Provocant, le fils Aquin ? Le mauvais goût est toujours dérangeant mais il n’est pas toujours justifié. Enfin, on se lasse vite de ces réincarnations à répétition. Emmanuel Aquin reprend la même recette que dans son premier livre, Incarnations, mais avec beaucoup moins de bonheur. La trame narrative était un peu plus consistante et, surtout, l’écriture avait quelque chose de jubilatoire. L’auteur déroulait une histoire loufoque inspirée librement de la vie du Christ en y mêlant des éléments de science-fiction. Il a perdu depuis son humour iconoclaste, et son sens de la dérision, loin de nous faire sourire, suscite un ennui profond.

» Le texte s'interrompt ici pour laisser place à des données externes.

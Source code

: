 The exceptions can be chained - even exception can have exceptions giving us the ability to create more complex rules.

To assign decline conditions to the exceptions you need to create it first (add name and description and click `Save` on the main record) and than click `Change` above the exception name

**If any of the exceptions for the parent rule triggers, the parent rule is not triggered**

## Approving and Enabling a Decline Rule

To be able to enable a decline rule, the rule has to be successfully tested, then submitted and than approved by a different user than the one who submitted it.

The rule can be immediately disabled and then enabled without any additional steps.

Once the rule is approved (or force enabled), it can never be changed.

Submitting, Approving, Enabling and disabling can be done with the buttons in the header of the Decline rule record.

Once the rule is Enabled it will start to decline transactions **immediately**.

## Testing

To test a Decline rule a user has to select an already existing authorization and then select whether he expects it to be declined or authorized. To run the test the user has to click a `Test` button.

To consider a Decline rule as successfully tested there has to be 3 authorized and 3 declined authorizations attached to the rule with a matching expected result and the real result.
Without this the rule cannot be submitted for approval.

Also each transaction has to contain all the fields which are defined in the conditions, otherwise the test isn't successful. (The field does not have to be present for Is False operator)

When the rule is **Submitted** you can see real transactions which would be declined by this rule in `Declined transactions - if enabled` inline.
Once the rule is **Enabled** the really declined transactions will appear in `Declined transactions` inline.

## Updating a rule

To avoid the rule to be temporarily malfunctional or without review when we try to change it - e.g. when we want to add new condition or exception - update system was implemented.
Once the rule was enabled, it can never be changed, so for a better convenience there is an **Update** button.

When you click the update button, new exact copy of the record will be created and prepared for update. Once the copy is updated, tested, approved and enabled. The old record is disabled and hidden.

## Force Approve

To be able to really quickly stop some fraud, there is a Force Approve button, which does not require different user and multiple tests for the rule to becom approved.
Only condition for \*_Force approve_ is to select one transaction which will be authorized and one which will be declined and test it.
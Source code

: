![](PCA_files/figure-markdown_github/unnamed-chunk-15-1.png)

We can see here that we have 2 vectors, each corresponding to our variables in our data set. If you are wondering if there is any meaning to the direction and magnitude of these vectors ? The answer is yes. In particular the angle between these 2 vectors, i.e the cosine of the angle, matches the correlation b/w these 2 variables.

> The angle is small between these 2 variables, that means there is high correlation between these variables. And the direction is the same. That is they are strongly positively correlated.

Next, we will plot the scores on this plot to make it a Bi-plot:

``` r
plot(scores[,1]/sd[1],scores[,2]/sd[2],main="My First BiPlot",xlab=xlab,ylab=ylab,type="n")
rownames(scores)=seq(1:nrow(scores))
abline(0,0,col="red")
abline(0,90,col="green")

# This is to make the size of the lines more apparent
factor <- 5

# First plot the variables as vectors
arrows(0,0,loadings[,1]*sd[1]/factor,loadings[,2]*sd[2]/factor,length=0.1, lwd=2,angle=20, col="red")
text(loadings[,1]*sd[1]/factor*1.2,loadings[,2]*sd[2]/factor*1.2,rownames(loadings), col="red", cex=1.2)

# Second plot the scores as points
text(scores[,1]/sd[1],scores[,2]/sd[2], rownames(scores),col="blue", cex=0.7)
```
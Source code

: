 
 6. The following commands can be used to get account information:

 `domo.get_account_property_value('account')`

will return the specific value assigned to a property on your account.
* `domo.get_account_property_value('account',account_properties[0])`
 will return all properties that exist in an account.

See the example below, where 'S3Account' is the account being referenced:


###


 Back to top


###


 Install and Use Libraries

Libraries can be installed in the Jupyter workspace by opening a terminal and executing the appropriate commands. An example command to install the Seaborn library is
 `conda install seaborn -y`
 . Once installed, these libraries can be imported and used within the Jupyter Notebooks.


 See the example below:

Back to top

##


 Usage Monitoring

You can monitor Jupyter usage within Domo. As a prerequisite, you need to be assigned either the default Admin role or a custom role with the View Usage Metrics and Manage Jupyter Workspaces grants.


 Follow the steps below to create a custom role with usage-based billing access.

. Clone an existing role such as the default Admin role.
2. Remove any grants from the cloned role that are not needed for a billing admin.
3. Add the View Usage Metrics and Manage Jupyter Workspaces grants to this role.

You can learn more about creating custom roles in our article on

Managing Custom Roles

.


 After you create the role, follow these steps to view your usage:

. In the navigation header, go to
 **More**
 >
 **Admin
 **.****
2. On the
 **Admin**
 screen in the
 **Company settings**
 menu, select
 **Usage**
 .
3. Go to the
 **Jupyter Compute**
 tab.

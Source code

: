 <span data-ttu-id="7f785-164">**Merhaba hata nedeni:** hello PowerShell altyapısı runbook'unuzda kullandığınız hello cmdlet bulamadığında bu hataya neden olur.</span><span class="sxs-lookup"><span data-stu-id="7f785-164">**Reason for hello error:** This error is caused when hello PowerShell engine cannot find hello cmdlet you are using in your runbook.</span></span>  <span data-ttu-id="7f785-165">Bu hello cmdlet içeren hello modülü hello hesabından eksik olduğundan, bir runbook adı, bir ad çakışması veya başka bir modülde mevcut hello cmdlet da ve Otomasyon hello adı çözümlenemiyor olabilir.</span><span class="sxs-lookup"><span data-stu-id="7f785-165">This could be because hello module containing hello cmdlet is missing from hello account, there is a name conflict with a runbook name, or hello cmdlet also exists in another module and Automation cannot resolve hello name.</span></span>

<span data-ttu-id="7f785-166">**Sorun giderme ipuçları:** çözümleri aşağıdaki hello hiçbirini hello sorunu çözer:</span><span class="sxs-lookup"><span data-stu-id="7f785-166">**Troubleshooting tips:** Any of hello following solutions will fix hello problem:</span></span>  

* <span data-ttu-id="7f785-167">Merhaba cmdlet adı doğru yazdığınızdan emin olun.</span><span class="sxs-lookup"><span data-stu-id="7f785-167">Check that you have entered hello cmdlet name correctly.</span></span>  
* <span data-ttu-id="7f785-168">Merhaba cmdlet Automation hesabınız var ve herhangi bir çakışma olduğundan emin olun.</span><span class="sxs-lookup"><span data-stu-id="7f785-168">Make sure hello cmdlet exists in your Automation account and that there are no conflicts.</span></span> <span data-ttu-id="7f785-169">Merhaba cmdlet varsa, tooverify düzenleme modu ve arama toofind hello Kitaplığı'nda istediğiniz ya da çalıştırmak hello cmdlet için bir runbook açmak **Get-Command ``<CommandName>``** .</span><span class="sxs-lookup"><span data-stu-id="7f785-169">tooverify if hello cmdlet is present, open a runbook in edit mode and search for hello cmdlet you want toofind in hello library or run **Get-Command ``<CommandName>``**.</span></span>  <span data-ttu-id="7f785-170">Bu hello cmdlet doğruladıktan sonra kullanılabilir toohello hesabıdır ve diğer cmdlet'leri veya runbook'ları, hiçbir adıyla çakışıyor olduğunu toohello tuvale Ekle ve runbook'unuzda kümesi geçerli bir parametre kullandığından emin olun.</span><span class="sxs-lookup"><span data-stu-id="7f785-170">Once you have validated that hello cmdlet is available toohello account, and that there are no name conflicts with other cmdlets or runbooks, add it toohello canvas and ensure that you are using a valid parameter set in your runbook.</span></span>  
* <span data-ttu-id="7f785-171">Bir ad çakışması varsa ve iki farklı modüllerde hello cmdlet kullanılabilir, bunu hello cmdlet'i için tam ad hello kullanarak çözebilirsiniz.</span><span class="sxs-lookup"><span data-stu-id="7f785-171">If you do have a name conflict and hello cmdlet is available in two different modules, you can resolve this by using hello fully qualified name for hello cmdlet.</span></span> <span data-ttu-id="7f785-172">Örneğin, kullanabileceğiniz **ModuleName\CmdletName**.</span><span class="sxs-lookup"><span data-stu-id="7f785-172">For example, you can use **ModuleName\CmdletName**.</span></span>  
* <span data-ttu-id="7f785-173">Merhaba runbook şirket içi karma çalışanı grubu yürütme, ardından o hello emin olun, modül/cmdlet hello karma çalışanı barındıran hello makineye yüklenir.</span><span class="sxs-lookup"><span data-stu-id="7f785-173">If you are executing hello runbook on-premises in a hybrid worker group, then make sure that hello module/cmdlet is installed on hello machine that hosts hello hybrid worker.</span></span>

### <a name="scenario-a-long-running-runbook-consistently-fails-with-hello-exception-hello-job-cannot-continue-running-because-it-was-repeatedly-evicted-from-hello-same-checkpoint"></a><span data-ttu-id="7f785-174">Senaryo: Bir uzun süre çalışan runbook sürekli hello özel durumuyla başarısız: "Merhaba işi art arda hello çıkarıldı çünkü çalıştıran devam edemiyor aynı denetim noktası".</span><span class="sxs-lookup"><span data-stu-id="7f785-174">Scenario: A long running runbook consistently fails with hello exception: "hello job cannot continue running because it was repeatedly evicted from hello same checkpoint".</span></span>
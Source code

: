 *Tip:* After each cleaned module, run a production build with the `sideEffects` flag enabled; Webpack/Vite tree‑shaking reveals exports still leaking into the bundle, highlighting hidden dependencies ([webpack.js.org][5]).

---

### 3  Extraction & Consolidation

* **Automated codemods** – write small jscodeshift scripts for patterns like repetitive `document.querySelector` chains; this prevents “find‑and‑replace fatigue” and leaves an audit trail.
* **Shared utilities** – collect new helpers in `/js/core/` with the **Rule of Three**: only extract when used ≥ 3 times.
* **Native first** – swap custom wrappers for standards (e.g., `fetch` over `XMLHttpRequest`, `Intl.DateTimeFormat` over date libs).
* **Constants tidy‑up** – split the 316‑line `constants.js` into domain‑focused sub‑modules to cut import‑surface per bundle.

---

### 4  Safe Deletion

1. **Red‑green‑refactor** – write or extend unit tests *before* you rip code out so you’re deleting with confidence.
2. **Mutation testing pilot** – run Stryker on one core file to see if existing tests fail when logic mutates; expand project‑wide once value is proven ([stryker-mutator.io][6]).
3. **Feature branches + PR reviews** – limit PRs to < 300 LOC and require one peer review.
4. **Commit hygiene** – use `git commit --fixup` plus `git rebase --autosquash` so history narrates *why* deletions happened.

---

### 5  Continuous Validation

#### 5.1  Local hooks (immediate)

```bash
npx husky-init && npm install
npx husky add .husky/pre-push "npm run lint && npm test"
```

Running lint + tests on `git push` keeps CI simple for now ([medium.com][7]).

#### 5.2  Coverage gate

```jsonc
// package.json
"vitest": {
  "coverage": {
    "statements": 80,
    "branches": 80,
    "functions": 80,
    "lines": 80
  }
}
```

J’ai bien peur que le phénomène Emmanuel Aquin soit la plus grande fumisterie de l’histoire de la littérature québécoise. Si l’auteur ne s’était pas appelé Aquin, je suis persuadé que les éditions Boréal n’auraient jamais publié ce manuscrit. Je dis « publier » et non « éditer » car le travail d’édition n’a pas été fait : on ne compte plus les fautes typographiques dans ce livre. J’ai lu le premier et le troisième livres d’Emmanuel Aquin : cela me suffit amplement. Je préfère la littérature sans prétention aux exercices de style des petits malins qui croient avoir découvert que la littérature est un mensonge. [CJ]

  • Source : L'ASFFQ 1992, Alire, p. 7-8.

Références

  • Côté, Lucie, La Presse, 23-08-1992, p. D-3.
  • Ouellet, François, Dictionnaire des oeuvres littéraires du Québec IX, p. 237-239.